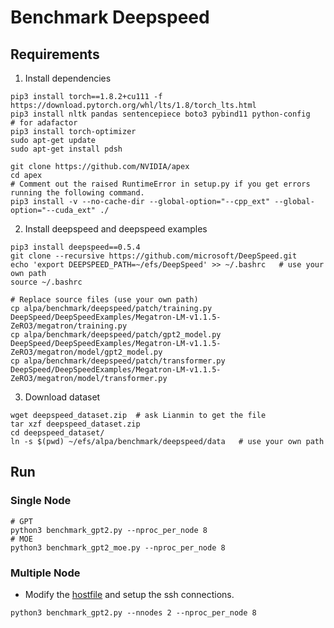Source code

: # Benchmark Deepspeed

## Requirements
1. Install dependencies
```
pip3 install torch==1.8.2+cu111 -f https://download.pytorch.org/whl/lts/1.8/torch_lts.html
pip3 install nltk pandas sentencepiece boto3 pybind11 python-config
# for adafactor
pip3 install torch-optimizer
sudo apt-get update
sudo apt-get install pdsh
```

```
git clone https://github.com/NVIDIA/apex
cd apex
# Comment out the raised RuntimeError in setup.py if you get errors running the following command.
pip3 install -v --no-cache-dir --global-option="--cpp_ext" --global-option="--cuda_ext" ./
```

2. Install deepspeed and deepspeed examples
```
pip3 install deepspeed==0.5.4
git clone --recursive https://github.com/microsoft/DeepSpeed.git
echo 'export DEEPSPEED_PATH=~/efs/DeepSpeed' >> ~/.bashrc   # use your own path
source ~/.bashrc

# Replace source files (use your own path)
cp alpa/benchmark/deepspeed/patch/training.py DeepSpeed/DeepSpeedExamples/Megatron-LM-v1.1.5-ZeRO3/megatron/training.py
cp alpa/benchmark/deepspeed/patch/gpt2_model.py DeepSpeed/DeepSpeedExamples/Megatron-LM-v1.1.5-ZeRO3/megatron/model/gpt2_model.py
cp alpa/benchmark/deepspeed/patch/transformer.py DeepSpeed/DeepSpeedExamples/Megatron-LM-v1.1.5-ZeRO3/megatron/model/transformer.py
```

3. Download dataset
```
wget deepspeed_dataset.zip  # ask Lianmin to get the file
tar xzf deepspeed_dataset.zip
cd deepspeed_dataset/
ln -s $(pwd) ~/efs/alpa/benchmark/deepspeed/data   # use your own path
```

## Run
### Single Node
```
# GPT
python3 benchmark_gpt2.py --nproc_per_node 8
# MOE
python3 benchmark_gpt2_moe.py --nproc_per_node 8
```

### Multiple Node
- Modify the [hostfile](https://www.deepspeed.ai/getting-started/#resource-configuration-multi-node) and setup the ssh connections.
```
python3 benchmark_gpt2.py --nnodes 2 --nproc_per_node 8
```
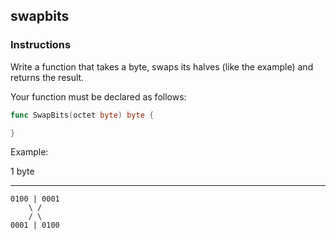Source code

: ## swapbits

### Instructions

Write a function that takes a byte, swaps its halves (like the example) and
returns the result.

Your function must be declared as follows:

```go
func SwapBits(octet byte) byte {

}
```

Example:

1 byte

---

```
0100 | 0001
    \ /
    / \
0001 | 0100
```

◆ Assignment
Scan the records above for the word "byte". Copy each line that has it.

◆ Task output
Write a function that takes a byte, swaps its halves (like the example) and
func SwapBits(octet byte) byte {
1 byte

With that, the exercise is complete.